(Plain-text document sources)

···

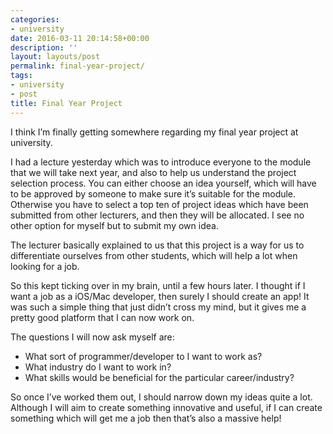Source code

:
 ```yaml
---
categories:
- university
date: 2016-03-11 20:14:58+00:00
description: ''
layout: layouts/post
permalink: final-year-project/
tags:
- university
- post
title: Final Year Project
---
```


<div class="kg-card-markdown">
<p>I think I&#8217;m finally getting somewhere regarding my final year project at university.</p>
<p>I had a lecture yesterday  which was to introduce everyone to the module that we will take next year, and also to help us understand the project selection process. You can either choose an idea yourself, which will have to be approved by someone to make sure it&#8217;s suitable for the module. Otherwise you have to select a top ten of project ideas which have been submitted from other lecturers, and then they will be allocated. I see no other option for myself but to submit my own idea.</p>
<p>The lecturer basically explained to us that this project is a way for us to differentiate ourselves from other students, which will help a lot when looking for a job.</p>
<p>So this kept ticking over in my brain, until a few  hours later. I thought if I want a job as a iOS/Mac developer, then surely I should create an app! It was such a simple thing that just didn&#8217;t cross my mind, but it gives me a pretty good platform that I can now work on.</p>
<p>The questions I will now ask myself are:</p>
<ul>
<li>What sort of programmer/developer to I want to work as?</li>
<li>What industry do I want to work in?</li>
<li>What skills would be beneficial for  the particular career/industry?</li>
</ul>
<p>So once I&#8217;ve worked them out, I should narrow down my ideas quite a lot. Although I will aim to create something innovative and useful, if I can create something which will get me a job then that&#8217;s also a massive help!</p>
</div>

···

-- PROBLEM TO WORK ON --
Each entry above must be duplicated precisely; none of the pictures may be included.

-- RESULT OF THE TASK --
Source code

:
 ```yaml
---
categories:
- university
date: 2016-03-11 20:14:58+00:00
description: ''
layout: layouts/post
permalink: final-year-project/
tags:
- university
- post
title: Final Year Project
---
```


<div class="kg-card-markdown">
<p>I think I&#8217;m finally getting somewhere regarding my final year project at university.</p>
<p>I had a lecture yesterday  which was to introduce everyone to the module that we will take next year, and also to help us understand the project selection process. You can either choose an idea yourself, which will have to be approved by someone to make sure it&#8217;s suitable for the module. Otherwise you have to select a top ten of project ideas which have been submitted from other lecturers, and then they will be allocated. I see no other option for myself but to submit my own idea.</p>
<p>The lecturer basically explained to us that this project is a way for us to differentiate ourselves from other students, which will help a lot when looking for a job.</p>
<p>So this kept ticking over in my brain, until a few  hours later. I thought if I want a job as a iOS/Mac developer, then surely I should create an app! It was such a simple thing that just didn&#8217;t cross my mind, but it gives me a pretty good platform that I can now work on.</p>
<p>The questions I will now ask myself are:</p>
<ul>
<li>What sort of programmer/developer to I want to work as?</li>
<li>What industry do I want to work in?</li>
<li>What skills would be beneficial for  the particular career/industry?</li>
</ul>
<p>So once I&#8217;ve worked them out, I should narrow down my ideas quite a lot. Although I will aim to create something innovative and useful, if I can create something which will get me a job then that&#8217;s also a massive help!</p>
</div>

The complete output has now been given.